Laura said she had this one taken--mostly to tick off her grandmother. :)
The tundra we were on wasn't _completely_ treeless. Her is a specimen of what Laura calls "funky trees." :) It is probably over 100 years old:
A cool shot of some "tundral forest"--on the "northern extension"--for lack of a better thing to call it--of the Steese Highway:
I have a lot more to say about my experiences there--I just don't have the time, just now. I will update this part of the page--hopefully in the near future. . . .
Here, FINALLY is the update I promised. I looked for a place to put it in the sequence of pictures--but there just didn't seem to be any--so I put it here.
While the others were down below, I took a walk up to the top of a nearby mountain. Distances on the tundra are *EXTREMELY* misleading (as a sort of "safety tip," one could do a lot worse than to remember that), and it took some time. All I found at the top was a marker--noting the passage of a USAF survey team--during the fifties, and one of those "rock piles"--so prevalent in the arctic; but the view was . . . extraordinary. Picture tundra-topped mountains extending for at least fifty miles in every direction--lit by a reddish low-hanging sun. It made me regret leaving the camera with those still down below. :)

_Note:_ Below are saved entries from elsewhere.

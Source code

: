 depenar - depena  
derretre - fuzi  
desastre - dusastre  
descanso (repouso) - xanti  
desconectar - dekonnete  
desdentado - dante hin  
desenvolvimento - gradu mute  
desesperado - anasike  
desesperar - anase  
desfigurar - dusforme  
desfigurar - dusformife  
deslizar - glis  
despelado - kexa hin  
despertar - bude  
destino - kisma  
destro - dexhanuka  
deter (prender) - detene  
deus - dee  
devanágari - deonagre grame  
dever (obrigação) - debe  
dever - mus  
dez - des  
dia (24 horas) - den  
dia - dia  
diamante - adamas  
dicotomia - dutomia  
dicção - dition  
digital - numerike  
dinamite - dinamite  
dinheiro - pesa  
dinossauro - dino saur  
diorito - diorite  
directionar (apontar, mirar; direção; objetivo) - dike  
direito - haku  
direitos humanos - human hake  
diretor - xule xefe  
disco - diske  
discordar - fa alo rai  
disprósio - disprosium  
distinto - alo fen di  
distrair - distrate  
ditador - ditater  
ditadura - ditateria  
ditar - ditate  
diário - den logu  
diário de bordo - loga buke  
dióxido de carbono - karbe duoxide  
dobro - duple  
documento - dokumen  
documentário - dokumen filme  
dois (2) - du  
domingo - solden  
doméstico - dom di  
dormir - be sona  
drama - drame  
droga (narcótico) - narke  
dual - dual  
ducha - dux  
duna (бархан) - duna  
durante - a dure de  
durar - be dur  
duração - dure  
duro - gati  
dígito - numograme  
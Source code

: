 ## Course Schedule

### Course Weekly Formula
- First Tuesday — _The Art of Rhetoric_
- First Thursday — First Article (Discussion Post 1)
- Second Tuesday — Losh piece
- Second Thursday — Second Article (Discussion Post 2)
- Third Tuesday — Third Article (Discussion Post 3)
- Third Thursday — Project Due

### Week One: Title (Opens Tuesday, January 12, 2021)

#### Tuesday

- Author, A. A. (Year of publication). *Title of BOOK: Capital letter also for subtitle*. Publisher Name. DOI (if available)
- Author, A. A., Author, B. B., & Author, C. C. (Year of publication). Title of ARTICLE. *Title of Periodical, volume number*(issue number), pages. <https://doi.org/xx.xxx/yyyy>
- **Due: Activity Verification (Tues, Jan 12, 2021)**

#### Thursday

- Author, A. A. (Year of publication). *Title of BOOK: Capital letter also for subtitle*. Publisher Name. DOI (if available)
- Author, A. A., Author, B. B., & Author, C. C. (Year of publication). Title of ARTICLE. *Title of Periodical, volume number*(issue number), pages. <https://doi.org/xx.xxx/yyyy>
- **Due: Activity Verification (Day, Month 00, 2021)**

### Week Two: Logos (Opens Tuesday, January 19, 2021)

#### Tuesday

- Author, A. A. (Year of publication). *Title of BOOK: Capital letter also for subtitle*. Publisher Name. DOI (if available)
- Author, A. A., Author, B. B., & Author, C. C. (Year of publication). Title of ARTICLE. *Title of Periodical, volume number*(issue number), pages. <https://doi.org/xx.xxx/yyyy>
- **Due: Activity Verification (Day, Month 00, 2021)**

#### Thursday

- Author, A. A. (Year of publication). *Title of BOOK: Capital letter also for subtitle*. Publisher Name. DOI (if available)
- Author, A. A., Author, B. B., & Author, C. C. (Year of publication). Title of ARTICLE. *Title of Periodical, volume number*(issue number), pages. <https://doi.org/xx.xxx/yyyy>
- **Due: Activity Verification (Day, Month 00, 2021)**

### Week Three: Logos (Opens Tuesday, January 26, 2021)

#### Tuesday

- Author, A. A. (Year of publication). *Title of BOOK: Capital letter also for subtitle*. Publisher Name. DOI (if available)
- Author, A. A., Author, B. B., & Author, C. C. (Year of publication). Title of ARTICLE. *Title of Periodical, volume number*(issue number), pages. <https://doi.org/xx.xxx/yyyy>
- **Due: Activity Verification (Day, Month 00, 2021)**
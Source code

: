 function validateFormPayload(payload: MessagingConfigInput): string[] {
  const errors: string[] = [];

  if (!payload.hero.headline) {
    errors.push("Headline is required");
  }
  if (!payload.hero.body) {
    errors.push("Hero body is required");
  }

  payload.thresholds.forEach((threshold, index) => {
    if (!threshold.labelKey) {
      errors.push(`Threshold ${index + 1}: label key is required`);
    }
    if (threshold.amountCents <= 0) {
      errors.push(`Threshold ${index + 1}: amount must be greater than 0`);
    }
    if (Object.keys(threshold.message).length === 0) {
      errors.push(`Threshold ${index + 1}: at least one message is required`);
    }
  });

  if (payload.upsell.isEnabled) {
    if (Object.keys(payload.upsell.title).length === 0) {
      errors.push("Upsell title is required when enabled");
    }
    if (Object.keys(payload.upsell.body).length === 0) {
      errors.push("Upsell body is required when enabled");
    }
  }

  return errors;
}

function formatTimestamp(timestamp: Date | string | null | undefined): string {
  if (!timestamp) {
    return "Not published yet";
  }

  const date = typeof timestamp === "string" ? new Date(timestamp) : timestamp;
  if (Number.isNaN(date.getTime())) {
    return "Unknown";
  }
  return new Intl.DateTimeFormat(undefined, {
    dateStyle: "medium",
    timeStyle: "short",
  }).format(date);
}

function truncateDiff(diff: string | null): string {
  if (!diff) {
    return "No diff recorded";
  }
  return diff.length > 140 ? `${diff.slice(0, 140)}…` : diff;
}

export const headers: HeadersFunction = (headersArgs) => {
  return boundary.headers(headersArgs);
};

Later, as the sun was just passing its lowest point in the sky, I took a walk down into the tundra-covered valley. I always try to walk down there, whenever I'm at Eagle Summit--even though, strictly speaking, one isn't supposed to do so--as it is always such a unique experience. This time was no exception. Although I almost always agree with Bill Waterson that "life's halcyon moments" are "rewarded retroactively"---that is, only through the view of our memory, I had more than an inkling that the time I was spending was something special. Picture, if you will, looking down at tundral plants, none over six inches tall---and yet most over 75 years old. The air was so cold that it felt like it would frost-bite my hands--and yet, here was an insect, flying low. One could feel in the very air life straining for continued existence in the short window of summer's above freezing temperatures. All this backlit by a reddish low-horizon glow that I couldn't stop from reminding me of a passage I'd read from "The Time Machine"--of a far-future Earth, where the sun perpetually hung on the horizon--back in literature class in sixth grade. I knew then--and haven't had anything to prove me wrong, since--that I was experiencing something that I would remember clearly--for the rest of my days.